- _Saved data entries_
################

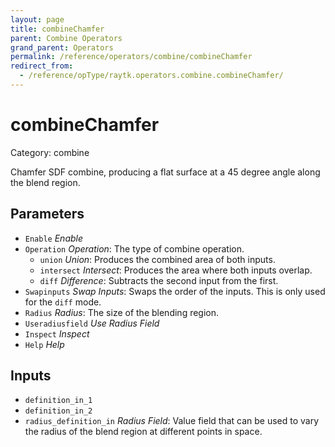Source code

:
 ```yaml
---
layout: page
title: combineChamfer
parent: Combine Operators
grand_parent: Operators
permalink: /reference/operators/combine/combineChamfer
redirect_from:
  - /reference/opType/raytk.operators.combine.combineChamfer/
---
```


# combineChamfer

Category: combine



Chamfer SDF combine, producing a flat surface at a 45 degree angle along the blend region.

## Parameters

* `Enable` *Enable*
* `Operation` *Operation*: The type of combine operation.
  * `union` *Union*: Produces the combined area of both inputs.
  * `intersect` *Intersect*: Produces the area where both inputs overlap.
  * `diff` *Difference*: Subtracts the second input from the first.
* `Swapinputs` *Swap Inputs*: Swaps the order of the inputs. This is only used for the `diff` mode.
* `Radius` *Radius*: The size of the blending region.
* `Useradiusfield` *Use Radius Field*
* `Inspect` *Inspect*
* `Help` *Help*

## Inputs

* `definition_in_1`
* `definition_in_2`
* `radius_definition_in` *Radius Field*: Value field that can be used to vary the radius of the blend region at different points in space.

################

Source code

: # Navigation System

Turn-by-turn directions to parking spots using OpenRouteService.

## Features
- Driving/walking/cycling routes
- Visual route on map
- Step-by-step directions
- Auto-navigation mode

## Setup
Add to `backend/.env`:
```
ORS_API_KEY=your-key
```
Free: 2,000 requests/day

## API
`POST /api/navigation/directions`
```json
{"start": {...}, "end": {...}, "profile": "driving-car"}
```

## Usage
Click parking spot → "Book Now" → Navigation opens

################

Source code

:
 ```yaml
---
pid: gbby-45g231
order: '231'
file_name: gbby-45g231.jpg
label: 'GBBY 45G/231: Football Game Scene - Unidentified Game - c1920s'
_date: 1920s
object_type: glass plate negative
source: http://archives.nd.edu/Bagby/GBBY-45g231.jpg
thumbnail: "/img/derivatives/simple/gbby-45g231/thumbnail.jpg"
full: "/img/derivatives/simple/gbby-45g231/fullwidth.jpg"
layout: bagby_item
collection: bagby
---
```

################

Only the lines above from the line with "Chamfer SDF combine, producing" to the line with "points in space.", those two lines included, should be reproduced exactly.

- _RESULT OF THE TASK_
Chamfer SDF combine, producing a flat surface at a 45 degree angle along the blend region.

## Parameters

* `Enable` *Enable*
* `Operation` *Operation*: The type of combine operation.
  * `union` *Union*: Produces the combined area of both inputs.
  * `intersect` *Intersect*: Produces the area where both inputs overlap.
  * `diff` *Difference*: Subtracts the second input from the first.
* `Swapinputs` *Swap Inputs*: Swaps the order of the inputs. This is only used for the `diff` mode.
* `Radius` *Radius*: The size of the blending region.
* `Useradiusfield` *Use Radius Field*
* `Inspect` *Inspect*
* `Help` *Help*

## Inputs

* `definition_in_1`
* `definition_in_2`
* `radius_definition_in` *Radius Field*: Value field that can be used to vary the radius of the blend region at different points in space.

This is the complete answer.